Published: 15 October 2022 Publication History

Abstract

This work creates and makes publicly available the most comprehensive dataset to date regarding climate change and human opinions via Twitter. It has the heftiest temporal coverage, spanning over 13 years, includes over 15 million tweets spatially distributed across the world, and provides the geolocation of most tweets. Seven dimensions of information are tied to each tweet, namely geolocation, user gender, climate change stance and sentiment, aggressiveness, deviations from historic temperature, and topic modeling, while accompanied by environmental disaster events information.
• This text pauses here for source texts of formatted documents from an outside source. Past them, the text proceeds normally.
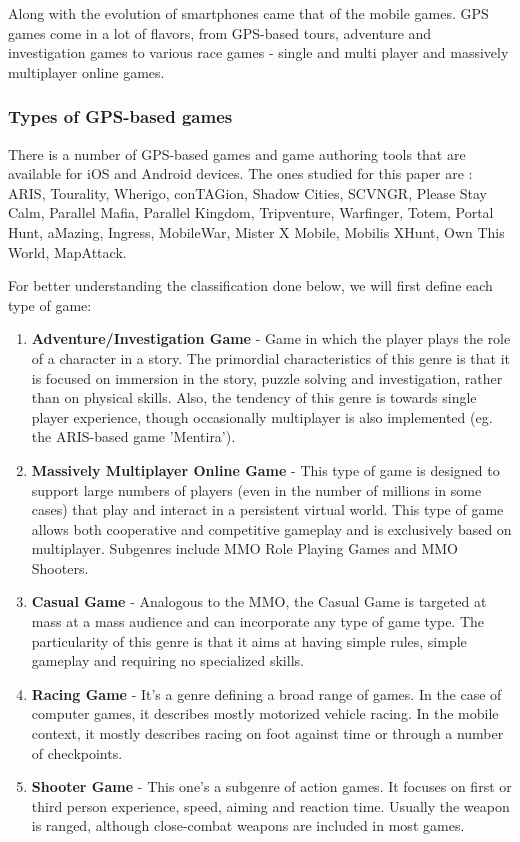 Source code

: \documentclass{article}
\begin{document}
Along with the evolution of smartphones came that of the mobile games. GPS games
come in a lot of flavors, from GPS-based tours, adventure and investigation
games to various race games - single and multi player and massively multiplayer
online games.


\subsubsection{Types of GPS-based games }

There is a number of GPS-based games and game authoring tools that are
available for iOS and Android devices. The ones studied for this paper are :
ARIS, Tourality, Wherigo, conTAGion, Shadow Cities, SCVNGR, Please Stay Calm,
Parallel Mafia, Parallel Kingdom, Tripventure, Warfinger, Totem, Portal Hunt,
aMazing, Ingress, MobileWar, Mister X Mobile, Mobilis XHunt, Own This World,
MapAttack.\newline

For better understanding the classification done below, we will first define
each type of game:

\begin{enumerate}
  \item \textbf{Adventure/Investigation Game} - Game in which the player plays
  the role of a character in a story. The primordial characteristics of this
  genre is that it is focused on immersion in the story, puzzle solving and
  investigation, rather than on physical skills. Also, the tendency of this
  genre is towards single player experience, though occasionally multiplayer is
  also implemented (eg. the ARIS-based game 'Mentira').
  
  \item \textbf{Massively Multiplayer Online Game} - This type of game is
  designed to support large numbers of players (even in the number of millions
  in some cases) that play and interact in a persistent virtual world. This type
  of game allows both cooperative and competitive gameplay and is exclusively
  based on multiplayer. Subgenres include MMO Role Playing Games and
  MMO Shooters.
  
  \item \textbf{Casual Game} - Analogous to the MMO, the Casual Game is targeted
  at mass at a mass audience and can incorporate any type of game type. The
  particularity of this genre is that it aims at having simple rules, simple
  gameplay and requiring no specialized skills. 
  
  \item \textbf{Racing Game} - It's a genre defining a broad range of games. In
  the case of computer games, it describes mostly motorized vehicle racing. In
  the mobile context, it mostly describes racing on foot against time or through
  a number of checkpoints.
  
  \item \textbf{Shooter Game} - This one's a subgenre of action games. It
  focuses on first or third person experience, speed, aiming and reaction time.
  Usually the weapon is ranged, although close-combat weapons are included in
  most games.
  
\end{enumerate}
\end{document}
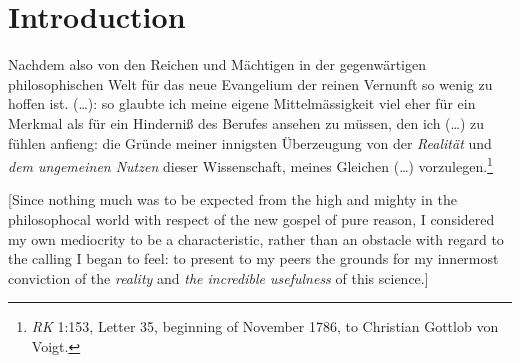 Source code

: 
\chapter{Introduction}


Nachdem also von den Reichen und M\"{a}chtigen in der gegenw\"{a}rtigen philosophischen Welt f\"{u}r das neue Evangelium der reinen Vernunft so wenig zu hoffen ist. (\ldots ): so glaubte ich meine eigene Mittelm\"{a}ssigkeit viel eher f\"{u}r ein Merkmal als f\"{u}r ein Hinderni\ss{} des Berufes ansehen zu m\"{u}ssen, den ich (\ldots ) zu f\"{u}hlen anfieng: die Gr\"{u}nde meiner innigsten \"{U}berzeugung von der \textit{Realit\"{a}t} und \textit{dem ungemeinen Nutzen} dieser Wissenschaft, meines Gleichen (\ldots ) vorzulegen.\footnote{ \textit{RK} 1:153, Letter 35, beginning of November 1786, to Christian Gottlob von Voigt.} 

[Since nothing much was to be expected from the high and mighty in the philosophocal world with respect of the new gospel of pure reason, I considered my own mediocrity to be a characteristic, rather than an obstacle with regard to the calling I began to feel: to present to my peers the grounds for my innermost conviction of the \textit{reality} and \textit{the incredible usefulness} of this science.]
These dimensions were produced by testing and evaluating a plethora of state-of-the-art machine learning algorithms and methods, both supervised and unsupervised, including BERT, RNN, LSTM, CNN, SVM, Naive Bayes, VADER, Textblob, Flair, and LDA.

Highlights

Create the most extensive dataset for climate change and human opinions via Twitter.
Make it publicly available.
Link 7 dimensions of information to each of the 15 million geolocated tweets.
Include Gender, Stance, Sentiment, Aggressiveness, Temperature, Topics, Disasters.
Use of BERT, RNN, LSTM, CNN, SVM, Naive Bayes, VADER, Textblob, Flair, and LDA.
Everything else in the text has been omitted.